Exercise data –
══════════════════════════════

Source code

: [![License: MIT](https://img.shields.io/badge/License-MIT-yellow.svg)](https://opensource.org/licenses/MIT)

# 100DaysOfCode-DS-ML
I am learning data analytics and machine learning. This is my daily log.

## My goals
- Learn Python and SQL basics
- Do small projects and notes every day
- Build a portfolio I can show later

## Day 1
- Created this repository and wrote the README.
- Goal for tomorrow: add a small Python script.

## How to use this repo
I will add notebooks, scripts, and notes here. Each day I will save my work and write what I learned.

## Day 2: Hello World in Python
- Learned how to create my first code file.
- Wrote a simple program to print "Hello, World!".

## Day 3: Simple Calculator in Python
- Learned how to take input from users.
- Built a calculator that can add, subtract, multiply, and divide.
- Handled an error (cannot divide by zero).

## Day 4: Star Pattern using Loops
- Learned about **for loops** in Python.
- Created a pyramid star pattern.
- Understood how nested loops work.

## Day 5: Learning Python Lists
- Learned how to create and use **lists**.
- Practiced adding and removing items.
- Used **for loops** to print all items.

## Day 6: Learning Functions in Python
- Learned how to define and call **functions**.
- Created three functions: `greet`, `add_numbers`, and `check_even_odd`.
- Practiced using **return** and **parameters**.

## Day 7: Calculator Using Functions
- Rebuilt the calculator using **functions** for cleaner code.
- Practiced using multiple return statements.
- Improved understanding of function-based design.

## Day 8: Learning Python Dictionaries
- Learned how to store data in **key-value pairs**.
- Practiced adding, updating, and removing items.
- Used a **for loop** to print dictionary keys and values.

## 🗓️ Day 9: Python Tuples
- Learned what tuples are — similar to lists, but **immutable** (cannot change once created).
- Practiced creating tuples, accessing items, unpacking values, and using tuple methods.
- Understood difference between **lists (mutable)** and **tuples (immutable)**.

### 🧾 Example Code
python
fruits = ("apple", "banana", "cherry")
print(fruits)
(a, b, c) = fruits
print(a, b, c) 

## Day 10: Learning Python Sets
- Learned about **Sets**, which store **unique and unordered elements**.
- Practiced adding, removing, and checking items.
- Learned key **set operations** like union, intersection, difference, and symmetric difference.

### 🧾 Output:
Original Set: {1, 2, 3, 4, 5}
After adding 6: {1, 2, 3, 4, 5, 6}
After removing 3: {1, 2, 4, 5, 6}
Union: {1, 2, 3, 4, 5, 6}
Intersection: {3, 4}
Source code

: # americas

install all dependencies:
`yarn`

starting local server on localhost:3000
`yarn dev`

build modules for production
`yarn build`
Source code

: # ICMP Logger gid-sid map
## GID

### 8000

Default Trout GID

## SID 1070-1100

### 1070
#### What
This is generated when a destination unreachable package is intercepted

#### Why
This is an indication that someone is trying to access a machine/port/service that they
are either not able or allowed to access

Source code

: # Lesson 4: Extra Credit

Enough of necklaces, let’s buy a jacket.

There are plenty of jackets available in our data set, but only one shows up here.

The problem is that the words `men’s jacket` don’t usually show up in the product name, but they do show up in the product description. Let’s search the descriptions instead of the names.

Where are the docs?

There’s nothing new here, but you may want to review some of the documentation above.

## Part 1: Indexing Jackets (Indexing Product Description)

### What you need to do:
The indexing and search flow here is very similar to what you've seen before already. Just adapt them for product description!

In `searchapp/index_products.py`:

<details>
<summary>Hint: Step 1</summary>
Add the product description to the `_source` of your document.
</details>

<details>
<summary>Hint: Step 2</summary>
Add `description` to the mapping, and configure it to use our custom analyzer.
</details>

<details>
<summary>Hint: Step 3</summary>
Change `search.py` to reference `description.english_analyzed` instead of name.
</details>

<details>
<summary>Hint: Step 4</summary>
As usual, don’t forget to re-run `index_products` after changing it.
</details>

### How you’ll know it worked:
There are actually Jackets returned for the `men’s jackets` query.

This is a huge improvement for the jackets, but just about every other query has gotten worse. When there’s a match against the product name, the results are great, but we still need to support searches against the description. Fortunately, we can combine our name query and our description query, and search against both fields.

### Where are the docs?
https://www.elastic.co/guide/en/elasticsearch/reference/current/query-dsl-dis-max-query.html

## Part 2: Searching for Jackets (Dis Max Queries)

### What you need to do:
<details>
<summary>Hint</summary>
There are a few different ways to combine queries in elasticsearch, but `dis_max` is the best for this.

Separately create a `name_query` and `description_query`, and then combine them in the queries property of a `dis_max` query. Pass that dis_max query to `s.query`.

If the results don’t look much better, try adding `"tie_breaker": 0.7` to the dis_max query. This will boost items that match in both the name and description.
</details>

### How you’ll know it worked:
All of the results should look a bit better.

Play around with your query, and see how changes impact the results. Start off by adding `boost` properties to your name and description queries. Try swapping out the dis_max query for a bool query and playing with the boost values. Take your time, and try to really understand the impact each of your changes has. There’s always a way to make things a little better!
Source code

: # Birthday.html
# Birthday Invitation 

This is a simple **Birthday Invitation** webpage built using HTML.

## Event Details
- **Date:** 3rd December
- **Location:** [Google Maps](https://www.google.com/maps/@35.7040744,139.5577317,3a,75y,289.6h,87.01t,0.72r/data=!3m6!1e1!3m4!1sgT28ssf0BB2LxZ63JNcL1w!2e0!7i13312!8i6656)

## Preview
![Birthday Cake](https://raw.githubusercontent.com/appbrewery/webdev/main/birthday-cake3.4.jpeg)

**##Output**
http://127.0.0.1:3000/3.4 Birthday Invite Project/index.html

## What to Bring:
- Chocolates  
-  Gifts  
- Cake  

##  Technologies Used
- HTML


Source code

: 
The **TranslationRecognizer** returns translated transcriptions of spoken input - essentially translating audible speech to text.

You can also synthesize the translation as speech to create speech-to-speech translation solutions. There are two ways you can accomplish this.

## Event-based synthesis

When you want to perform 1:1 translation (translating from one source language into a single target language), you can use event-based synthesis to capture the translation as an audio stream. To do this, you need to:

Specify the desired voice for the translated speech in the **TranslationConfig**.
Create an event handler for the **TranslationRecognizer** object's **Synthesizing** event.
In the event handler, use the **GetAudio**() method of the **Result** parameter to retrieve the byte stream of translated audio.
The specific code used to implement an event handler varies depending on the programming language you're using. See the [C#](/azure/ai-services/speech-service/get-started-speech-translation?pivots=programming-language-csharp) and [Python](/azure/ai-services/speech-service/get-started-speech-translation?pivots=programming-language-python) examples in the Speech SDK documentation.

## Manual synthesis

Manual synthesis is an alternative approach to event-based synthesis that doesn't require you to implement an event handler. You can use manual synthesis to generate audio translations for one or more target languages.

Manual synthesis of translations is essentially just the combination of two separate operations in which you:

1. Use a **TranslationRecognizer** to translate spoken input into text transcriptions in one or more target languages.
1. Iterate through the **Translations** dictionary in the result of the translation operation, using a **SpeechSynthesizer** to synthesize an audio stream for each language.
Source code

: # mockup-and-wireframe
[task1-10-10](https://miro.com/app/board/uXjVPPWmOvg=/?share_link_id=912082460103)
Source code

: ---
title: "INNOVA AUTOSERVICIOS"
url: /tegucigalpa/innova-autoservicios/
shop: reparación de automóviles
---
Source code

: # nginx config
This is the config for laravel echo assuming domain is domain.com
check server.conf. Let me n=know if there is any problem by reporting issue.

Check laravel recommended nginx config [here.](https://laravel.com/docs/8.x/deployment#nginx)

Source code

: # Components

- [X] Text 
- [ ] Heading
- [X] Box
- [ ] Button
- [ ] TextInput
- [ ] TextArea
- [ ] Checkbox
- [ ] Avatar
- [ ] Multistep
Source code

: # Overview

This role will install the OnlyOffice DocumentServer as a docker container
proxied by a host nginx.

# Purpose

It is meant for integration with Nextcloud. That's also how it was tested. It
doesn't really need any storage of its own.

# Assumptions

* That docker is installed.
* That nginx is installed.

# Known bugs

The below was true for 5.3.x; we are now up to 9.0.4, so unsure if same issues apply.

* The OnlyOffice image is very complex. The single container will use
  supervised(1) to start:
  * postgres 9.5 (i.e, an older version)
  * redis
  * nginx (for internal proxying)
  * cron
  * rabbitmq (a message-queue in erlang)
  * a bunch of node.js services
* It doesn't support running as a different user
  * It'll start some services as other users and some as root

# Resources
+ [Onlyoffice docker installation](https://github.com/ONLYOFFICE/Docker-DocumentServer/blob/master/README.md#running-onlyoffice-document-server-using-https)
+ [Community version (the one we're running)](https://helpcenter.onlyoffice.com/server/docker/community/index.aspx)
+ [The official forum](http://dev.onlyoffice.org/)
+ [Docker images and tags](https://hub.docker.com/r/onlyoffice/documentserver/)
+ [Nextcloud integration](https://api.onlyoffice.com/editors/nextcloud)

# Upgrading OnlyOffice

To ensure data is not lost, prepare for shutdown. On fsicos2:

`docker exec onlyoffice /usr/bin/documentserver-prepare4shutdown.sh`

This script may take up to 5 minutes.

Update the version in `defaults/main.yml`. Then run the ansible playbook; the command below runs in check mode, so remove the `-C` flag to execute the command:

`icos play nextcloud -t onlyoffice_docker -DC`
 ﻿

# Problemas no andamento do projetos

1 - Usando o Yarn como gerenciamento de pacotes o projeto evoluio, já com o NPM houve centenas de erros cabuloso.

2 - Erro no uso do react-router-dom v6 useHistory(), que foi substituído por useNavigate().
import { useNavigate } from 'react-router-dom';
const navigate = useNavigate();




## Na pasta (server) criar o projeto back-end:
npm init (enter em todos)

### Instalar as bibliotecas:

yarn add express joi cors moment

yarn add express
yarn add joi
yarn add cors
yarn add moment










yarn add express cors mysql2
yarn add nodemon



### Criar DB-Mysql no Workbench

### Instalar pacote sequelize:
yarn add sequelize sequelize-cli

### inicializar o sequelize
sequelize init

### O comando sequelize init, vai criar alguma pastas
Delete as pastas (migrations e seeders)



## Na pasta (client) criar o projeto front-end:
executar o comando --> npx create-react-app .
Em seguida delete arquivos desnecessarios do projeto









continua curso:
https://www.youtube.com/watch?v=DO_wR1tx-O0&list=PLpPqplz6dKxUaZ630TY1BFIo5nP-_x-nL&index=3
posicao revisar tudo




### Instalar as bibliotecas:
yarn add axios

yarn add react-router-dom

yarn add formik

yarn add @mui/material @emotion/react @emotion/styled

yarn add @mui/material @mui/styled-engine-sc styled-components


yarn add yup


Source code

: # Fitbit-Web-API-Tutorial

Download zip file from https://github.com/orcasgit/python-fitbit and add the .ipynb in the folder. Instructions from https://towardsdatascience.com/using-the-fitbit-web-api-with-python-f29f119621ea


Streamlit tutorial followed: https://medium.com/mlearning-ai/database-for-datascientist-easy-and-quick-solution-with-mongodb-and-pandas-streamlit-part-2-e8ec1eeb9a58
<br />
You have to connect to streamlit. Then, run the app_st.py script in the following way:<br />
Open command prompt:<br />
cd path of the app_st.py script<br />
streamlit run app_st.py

══════════════════════════════

Work required – Take every line from the data above that holds "print" and copy it out.

Written solution –
- Wrote a simple program to print "Hello, World!".
- Used **for loops** to print all items.
- Used a **for loop** to print dictionary keys and values.
print(fruits)
print(a, b, c) 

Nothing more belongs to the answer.